Note: Matrix is a rectangular array of numbers, symbols or expressions arranged in rows and columns
Let A be a $ 3 \times 3 $ matrix, $ A = \left( {\begin{array}{*{20}{c}}
  a&b&c \\
  d&e&f \\
  g&h&i
\end{array}} \right) $
It is called an identity matrix or unit matrix. A square matrix in which all the elements of principal diagonal are ones and all other elements are zeros is called identity matrix. It is given by,
 $ I = \left( {\begin{array}{*{20}{c}}
  1&0&0 \\
  0&1&0 \\
  0&0&1
\end{array}} \right) $
When we multiply a matrix with its inverse matrix, we get an identity matrix.
i.e. $ A \times {A^{ - 1}} = I $
You should remember all the rules, formulae and properties of matrices.

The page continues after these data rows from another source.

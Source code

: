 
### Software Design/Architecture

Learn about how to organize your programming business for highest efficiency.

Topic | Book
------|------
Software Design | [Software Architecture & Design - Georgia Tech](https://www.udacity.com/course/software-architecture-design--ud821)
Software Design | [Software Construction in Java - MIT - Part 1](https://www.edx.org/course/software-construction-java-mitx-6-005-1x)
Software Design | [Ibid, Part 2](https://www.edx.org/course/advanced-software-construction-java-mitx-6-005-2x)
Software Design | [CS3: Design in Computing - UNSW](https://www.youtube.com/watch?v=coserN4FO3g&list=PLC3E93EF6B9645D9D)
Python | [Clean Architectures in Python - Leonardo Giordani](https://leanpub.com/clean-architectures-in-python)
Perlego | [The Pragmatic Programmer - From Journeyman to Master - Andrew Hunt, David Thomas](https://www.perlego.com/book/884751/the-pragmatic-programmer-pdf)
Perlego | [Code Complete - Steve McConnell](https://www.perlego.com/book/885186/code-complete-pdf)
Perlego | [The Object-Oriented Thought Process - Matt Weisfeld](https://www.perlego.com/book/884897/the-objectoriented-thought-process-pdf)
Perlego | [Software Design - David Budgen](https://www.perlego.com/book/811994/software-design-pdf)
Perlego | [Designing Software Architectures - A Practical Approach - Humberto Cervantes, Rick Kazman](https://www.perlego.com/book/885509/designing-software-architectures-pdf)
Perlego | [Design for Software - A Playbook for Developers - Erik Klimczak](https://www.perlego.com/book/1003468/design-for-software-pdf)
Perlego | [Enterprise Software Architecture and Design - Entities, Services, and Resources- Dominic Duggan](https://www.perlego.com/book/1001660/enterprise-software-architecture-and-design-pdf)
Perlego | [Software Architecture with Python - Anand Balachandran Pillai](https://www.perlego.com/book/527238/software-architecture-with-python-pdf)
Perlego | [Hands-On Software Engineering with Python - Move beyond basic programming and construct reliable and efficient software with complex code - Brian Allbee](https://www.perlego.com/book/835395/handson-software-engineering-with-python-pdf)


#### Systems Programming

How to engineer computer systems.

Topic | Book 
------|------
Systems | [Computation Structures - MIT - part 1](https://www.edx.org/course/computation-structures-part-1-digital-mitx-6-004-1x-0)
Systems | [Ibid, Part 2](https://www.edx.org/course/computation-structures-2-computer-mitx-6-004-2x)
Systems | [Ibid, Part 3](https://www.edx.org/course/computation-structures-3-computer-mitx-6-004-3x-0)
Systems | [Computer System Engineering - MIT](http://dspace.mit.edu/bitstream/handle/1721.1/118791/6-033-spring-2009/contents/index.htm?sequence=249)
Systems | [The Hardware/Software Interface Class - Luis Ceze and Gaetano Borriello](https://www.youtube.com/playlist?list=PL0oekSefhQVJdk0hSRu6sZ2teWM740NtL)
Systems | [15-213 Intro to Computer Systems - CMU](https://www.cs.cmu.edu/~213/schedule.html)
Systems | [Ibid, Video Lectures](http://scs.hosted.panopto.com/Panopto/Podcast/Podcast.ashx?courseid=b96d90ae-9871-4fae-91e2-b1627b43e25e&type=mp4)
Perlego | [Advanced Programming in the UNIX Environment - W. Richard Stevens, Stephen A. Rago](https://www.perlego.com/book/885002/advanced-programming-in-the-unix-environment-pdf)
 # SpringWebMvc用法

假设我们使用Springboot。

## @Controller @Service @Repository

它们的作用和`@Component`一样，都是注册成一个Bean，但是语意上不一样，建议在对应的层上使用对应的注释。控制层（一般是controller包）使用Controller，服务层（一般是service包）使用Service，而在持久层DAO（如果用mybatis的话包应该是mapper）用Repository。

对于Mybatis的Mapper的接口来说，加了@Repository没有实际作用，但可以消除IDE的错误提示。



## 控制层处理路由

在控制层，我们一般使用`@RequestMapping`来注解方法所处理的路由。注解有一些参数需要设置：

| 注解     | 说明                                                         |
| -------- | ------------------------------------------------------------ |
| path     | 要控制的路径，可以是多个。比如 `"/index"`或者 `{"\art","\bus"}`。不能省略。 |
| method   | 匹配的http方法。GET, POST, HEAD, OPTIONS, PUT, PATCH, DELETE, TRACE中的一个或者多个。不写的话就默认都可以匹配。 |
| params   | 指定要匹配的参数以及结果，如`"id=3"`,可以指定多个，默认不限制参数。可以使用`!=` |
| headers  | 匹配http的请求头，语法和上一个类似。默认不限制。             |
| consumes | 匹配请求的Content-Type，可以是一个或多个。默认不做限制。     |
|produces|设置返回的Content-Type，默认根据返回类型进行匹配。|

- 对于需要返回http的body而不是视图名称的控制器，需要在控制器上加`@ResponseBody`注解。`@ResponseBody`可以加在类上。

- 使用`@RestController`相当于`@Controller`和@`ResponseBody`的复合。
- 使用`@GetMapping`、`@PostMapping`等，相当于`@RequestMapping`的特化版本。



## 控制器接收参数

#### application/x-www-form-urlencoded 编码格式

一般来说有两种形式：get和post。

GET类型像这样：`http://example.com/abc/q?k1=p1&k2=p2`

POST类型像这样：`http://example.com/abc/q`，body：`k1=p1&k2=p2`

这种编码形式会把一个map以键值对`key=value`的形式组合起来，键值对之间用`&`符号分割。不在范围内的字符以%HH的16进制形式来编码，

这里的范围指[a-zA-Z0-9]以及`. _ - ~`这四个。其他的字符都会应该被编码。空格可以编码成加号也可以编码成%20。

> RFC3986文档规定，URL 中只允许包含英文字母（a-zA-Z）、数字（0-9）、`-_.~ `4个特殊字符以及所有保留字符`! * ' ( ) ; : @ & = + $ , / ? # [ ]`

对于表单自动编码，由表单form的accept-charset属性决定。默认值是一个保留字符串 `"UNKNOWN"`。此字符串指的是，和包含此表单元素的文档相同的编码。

We can also solve the same question in alternative method in which we will assume the given equation as $ A \times B = C $ , from which we will derive matrix A by dividing matrix B with matrix C i.e. first we will derive inverse of matrix B and will multiply it with matrix C to get A. again from matrix A, we will derive its inverse. It is a very large method to solve the above question.